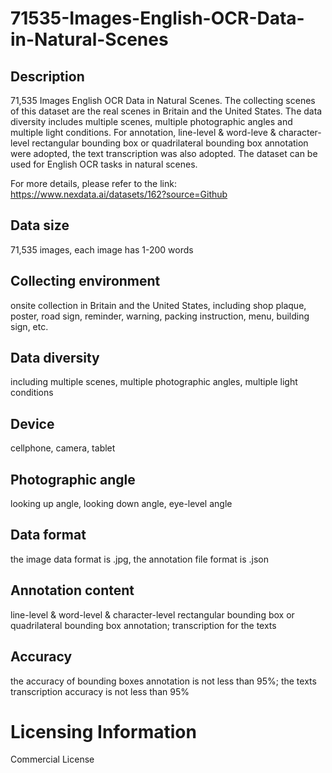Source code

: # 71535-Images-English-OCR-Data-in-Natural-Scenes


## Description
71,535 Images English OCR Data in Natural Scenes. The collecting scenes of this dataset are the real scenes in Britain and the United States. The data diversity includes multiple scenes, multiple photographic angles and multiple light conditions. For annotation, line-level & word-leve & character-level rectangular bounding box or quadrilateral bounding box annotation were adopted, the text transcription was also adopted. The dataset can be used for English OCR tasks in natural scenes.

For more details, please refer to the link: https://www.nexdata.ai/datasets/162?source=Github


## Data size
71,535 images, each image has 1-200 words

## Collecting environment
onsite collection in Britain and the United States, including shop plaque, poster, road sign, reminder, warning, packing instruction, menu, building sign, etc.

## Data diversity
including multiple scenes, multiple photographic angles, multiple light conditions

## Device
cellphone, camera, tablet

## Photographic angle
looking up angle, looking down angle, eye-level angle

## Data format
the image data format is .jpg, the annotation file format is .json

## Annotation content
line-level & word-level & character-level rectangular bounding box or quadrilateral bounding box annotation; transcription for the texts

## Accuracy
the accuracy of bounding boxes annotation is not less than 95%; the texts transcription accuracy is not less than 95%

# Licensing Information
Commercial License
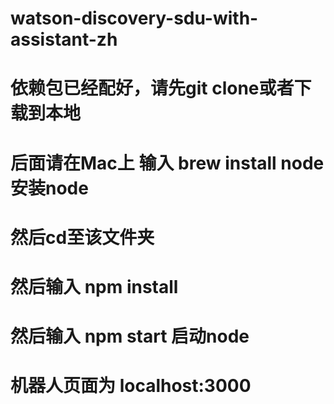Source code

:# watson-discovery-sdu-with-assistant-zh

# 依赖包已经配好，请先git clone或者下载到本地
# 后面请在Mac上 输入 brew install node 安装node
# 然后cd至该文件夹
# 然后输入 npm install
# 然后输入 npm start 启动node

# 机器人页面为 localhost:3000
________________________________________
▶ EXERCISE AIM
When a line in the data contains "diversity", return it as written.

▶ COMPLETED EXERCISE
71,535 Images English OCR Data in Natural Scenes. The collecting scenes of this dataset are the real scenes in Britain and the United States. The data diversity includes multiple scenes, multiple photographic angles and multiple light conditions. For annotation, line-level & word-leve & character-level rectangular bounding box or quadrilateral bounding box annotation were adopted, the text transcription was also adopted. The dataset can be used for English OCR tasks in natural scenes.
## Data diversity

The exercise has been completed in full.